(Extracted data entries)
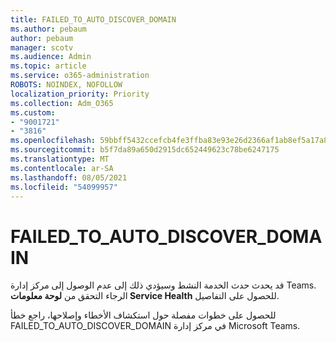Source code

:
 ```yaml
---
title: FAILED_TO_AUTO_DISCOVER_DOMAIN
ms.author: pebaum
author: pebaum
manager: scotv
ms.audience: Admin
ms.topic: article
ms.service: o365-administration
ROBOTS: NOINDEX, NOFOLLOW
localization_priority: Priority
ms.collection: Adm_O365
ms.custom:
- "9001721"
- "3816"
ms.openlocfilehash: 59bbff5432ccefcb4fe3ffba83e93e26d2366af1ab8ef5a17a8294c1c5c0dfcb
ms.sourcegitcommit: b5f7da89a650d2915dc652449623c78be6247175
ms.translationtype: MT
ms.contentlocale: ar-SA
ms.lasthandoff: 08/05/2021
ms.locfileid: "54099957"
---
```

# <a name="failed_to_auto_discover_domain"></a>FAILED_TO_AUTO_DISCOVER_DOMAIN

قد يحدث حدث الخدمة النشط وسيؤدي ذلك إلى عدم الوصول إلى مركز إدارة Teams. الرجاء التحقق من **لوحة معلومات Service Health** للحصول على التفاصيل.

للحصول على خطوات مفصلة حول استكشاف الأخطاء وإصلاحها، راجع خطأ FAILED_TO_AUTO_DISCOVER_DOMAIN في مركز إدارة Microsoft Teams.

# Description of the task
Take the data above and set it down exactly, images excluded.

# Result for this exercise
Source code

:
 ```yaml
---
title: FAILED_TO_AUTO_DISCOVER_DOMAIN
ms.author: pebaum
author: pebaum
manager: scotv
ms.audience: Admin
ms.topic: article
ms.service: o365-administration
ROBOTS: NOINDEX, NOFOLLOW
localization_priority: Priority
ms.collection: Adm_O365
ms.custom:
- "9001721"
- "3816"
ms.openlocfilehash: 59bbff5432ccefcb4fe3ffba83e93e26d2366af1ab8ef5a17a8294c1c5c0dfcb
ms.sourcegitcommit: b5f7da89a650d2915dc652449623c78be6247175
ms.translationtype: MT
ms.contentlocale: ar-SA
ms.lasthandoff: 08/05/2021
ms.locfileid: "54099957"
---
```

# <a name="failed_to_auto_discover_domain"></a>FAILED_TO_AUTO_DISCOVER_DOMAIN

قد يحدث حدث الخدمة النشط وسيؤدي ذلك إلى عدم الوصول إلى مركز إدارة Teams. الرجاء التحقق من **لوحة معلومات Service Health** للحصول على التفاصيل.

للحصول على خطوات مفصلة حول استكشاف الأخطاء وإصلاحها، راجع خطأ FAILED_TO_AUTO_DISCOVER_DOMAIN في مركز إدارة Microsoft Teams.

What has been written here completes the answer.